Security, Innovation, and IT Operations (SIO) - Request For Information

Background
The Centers for Medicare & Medicaid Services (CMS) is a federal agency within the Department of Health and Human Services (HHS) responsible for administering key healthcare programs, including Medicare, Medicaid, CHIP, and the Health Insurance Marketplace.

The Center for Clinical Standards and Quality (CCSQ) plays a critical role in ensuring the quality and safety of care delivered to millions of beneficiaries. As the healthcare ecosystem shifts toward greater interoperability and real-time data exchange, CCSQ’s mission increasingly depends on modern, efficient, secure, and standards-based technical infrastructure.

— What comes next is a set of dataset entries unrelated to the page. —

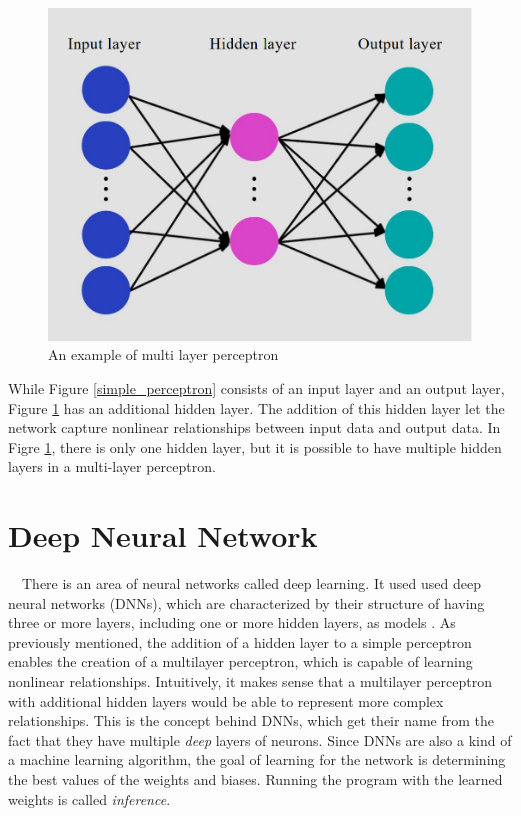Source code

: \begin{figure}[h]
  \centering
  \includegraphics[width=130truemm]{resources/2_background/multi_layer_perceptron.png}
  \caption{
    An example of multi layer perceptron
  }
  \label{multilayer_perceptron}
\end{figure}
While Figure \ref{simple_perceptron} consists of an input layer and an 
output layer, Figure \ref{multilayer_perceptron} has an additional hidden 
layer. The addition of this hidden layer let the network capture nonlinear
relationships between input data and output data.
In Figre \ref{multilayer_perceptron}, there is only one hidden layer,
but it is possible to have multiple hidden layers in a multi-layer perceptron.

\section{Deep Neural Network}
　There is an area of neural networks called deep learning. 
It used used deep neural networks (DNNs), which are characterized by their structure
of having three or more layers, including one or more hidden layers, as models \cite{8114708}.
As previously mentioned, the addition of a hidden layer to a simple perceptron 
enables the creation of a multilayer perceptron, which is capable of learning 
nonlinear relationships. 
Intuitively, it makes sense that a multilayer perceptron with additional 
hidden layers would be able to represent more complex relationships.
This is the concept behind DNNs, which get their name from the fact that they 
have multiple \textit{deep} layers of neurons.
Since DNNs are also a kind of a machine learning algorithm, the goal of learning
for the network is determining the best values of the weights and biases. 
Running the program with the learned weights is called \textit{inference}.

CMS/CCSQ is proactively reviewing all contracts for embedded IT components to optimize and reduce the cost of IT services. This initiative includes a comprehensive scan of current contracts, identification and management of corrective actions, targeted communications, process refinement, and an educational campaign to prevent future occurrences. CMS anticipates needing architectural, security, and project management support as part of this effort.

Work Details
The contractor will provide support to address challenges in maintaining architectural coherence, security, and system-wide alignment. Specific tasks include:
1. Provide architectural leadership to support federal decision-making informed by existing services and tools related to FHIR and healthcare data interoperability;
2. Facilitate governance review boards and prepare for governance-related activities;
3. Offer Release Train Engineering (RTE) support to coordinate delivery planning across programs;
4. Deliver security operations and risk management services for system hardening and incident response;
5. Conduct independent architecture analysis with recommendations on standards adoption, AI integration, data exchange, and platform scalability;
6. Perform technology scanning and applied research to keep CMS updated on innovations in healthcare IT;
7. Coordinate communication with stakeholders including targeted outreach regarding system updates;
8. Develop Robotic Process Automation (RPA) solutions for recurring workflows;
9. Ensure compliance with PRA requirements for data collection changes;
10. Implement strategic intake processes and budget visibility tools for better prioritization and cost tracking across CCSQ's IT landscape.

Place of Performance
The contract work will primarily take place within CMS facilities or remotely as required by project needs.